> [Records supplied]:

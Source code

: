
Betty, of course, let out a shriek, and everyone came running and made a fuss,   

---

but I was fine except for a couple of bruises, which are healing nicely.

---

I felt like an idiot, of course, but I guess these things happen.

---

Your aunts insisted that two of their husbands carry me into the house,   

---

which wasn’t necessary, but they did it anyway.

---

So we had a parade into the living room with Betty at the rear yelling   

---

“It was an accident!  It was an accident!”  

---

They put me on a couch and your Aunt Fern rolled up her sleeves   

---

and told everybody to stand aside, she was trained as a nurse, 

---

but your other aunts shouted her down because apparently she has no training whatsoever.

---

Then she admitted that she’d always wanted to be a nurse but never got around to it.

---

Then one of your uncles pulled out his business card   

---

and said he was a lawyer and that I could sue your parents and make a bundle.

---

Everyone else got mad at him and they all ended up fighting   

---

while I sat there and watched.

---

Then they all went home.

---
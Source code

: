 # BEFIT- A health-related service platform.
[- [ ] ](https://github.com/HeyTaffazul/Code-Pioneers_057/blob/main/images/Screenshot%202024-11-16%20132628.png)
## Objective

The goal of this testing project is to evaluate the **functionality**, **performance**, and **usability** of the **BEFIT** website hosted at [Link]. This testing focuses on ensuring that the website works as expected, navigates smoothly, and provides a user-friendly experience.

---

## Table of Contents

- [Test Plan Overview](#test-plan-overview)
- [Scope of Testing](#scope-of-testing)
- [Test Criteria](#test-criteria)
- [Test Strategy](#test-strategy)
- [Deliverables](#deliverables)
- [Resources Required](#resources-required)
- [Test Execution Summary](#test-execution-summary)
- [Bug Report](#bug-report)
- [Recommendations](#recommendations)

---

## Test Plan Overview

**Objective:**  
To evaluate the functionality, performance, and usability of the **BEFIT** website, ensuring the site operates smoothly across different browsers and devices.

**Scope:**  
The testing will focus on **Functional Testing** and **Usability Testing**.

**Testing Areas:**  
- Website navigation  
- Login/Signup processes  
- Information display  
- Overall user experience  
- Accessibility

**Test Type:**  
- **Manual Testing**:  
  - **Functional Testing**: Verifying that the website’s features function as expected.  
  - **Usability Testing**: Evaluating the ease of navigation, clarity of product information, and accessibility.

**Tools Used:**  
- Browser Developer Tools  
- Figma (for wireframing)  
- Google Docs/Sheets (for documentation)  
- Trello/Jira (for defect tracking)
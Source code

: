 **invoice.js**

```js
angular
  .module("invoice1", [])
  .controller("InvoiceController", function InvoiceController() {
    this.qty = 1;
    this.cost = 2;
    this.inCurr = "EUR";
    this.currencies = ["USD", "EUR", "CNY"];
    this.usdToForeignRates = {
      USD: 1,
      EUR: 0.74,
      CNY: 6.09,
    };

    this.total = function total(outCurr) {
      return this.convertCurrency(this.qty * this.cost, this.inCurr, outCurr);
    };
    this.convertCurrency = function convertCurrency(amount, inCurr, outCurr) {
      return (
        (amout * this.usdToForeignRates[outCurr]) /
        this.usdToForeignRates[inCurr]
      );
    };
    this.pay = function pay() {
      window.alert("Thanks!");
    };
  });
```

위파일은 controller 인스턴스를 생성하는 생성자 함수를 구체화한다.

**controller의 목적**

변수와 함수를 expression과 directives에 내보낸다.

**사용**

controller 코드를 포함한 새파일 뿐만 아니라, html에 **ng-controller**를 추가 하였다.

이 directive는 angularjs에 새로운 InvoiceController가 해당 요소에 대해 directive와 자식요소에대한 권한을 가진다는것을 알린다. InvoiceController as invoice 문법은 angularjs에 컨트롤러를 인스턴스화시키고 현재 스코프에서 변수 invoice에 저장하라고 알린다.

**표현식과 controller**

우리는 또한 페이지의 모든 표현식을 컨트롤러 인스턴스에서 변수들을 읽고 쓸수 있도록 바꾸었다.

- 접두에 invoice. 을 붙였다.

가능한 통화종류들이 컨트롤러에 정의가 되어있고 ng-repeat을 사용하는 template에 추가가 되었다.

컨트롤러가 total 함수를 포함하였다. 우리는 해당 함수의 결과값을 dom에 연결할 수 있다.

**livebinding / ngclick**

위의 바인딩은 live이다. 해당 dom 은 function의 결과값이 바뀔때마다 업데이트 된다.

---

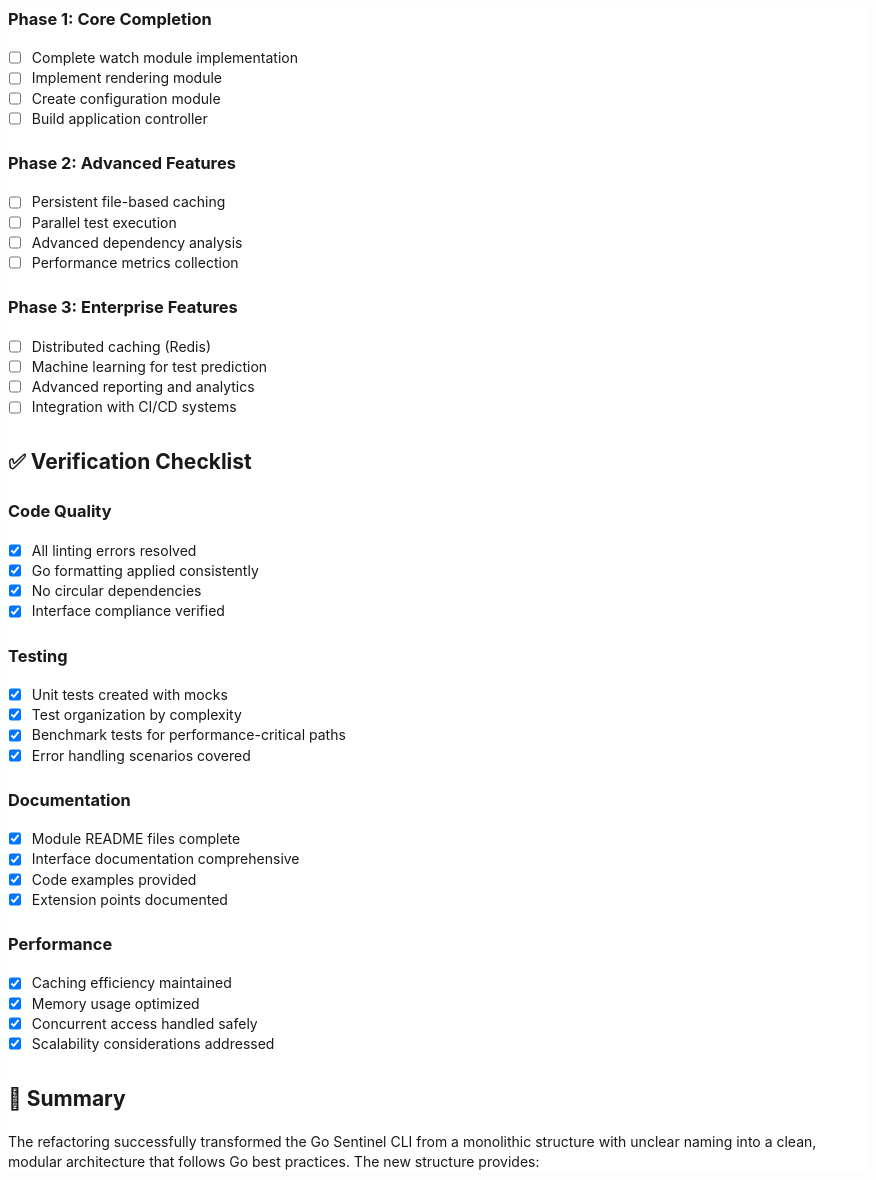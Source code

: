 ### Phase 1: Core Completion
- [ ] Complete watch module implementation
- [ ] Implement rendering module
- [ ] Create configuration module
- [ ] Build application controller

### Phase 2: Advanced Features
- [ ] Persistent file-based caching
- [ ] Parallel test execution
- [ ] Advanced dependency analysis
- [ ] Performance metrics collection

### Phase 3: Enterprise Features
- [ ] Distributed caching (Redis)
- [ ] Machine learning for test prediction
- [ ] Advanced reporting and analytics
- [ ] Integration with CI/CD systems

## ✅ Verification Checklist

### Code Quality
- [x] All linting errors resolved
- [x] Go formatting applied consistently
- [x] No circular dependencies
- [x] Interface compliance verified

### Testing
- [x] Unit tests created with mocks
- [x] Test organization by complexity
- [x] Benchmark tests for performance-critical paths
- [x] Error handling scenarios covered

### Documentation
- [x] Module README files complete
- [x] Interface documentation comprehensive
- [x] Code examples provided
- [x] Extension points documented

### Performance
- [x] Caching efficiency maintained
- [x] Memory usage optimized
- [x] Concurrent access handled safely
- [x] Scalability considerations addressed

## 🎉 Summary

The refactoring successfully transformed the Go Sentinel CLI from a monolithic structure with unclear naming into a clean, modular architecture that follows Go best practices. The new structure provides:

> [Exercise prompt]: All that is needed is the exact run of lines above from the line containing "1: Core Completion" through the line containing "### Phase 3: Enterprise Features", both of them included.

> [Result of this exercise]:
: ### Phase 1: Core Completion
- [ ] Complete watch module implementation
- [ ] Implement rendering module
- [ ] Create configuration module
- [ ] Build application controller

### Phase 2: Advanced Features
- [ ] Persistent file-based caching
- [ ] Parallel test execution
- [ ] Advanced dependency analysis
- [ ] Performance metrics collection

### Phase 3: Enterprise Features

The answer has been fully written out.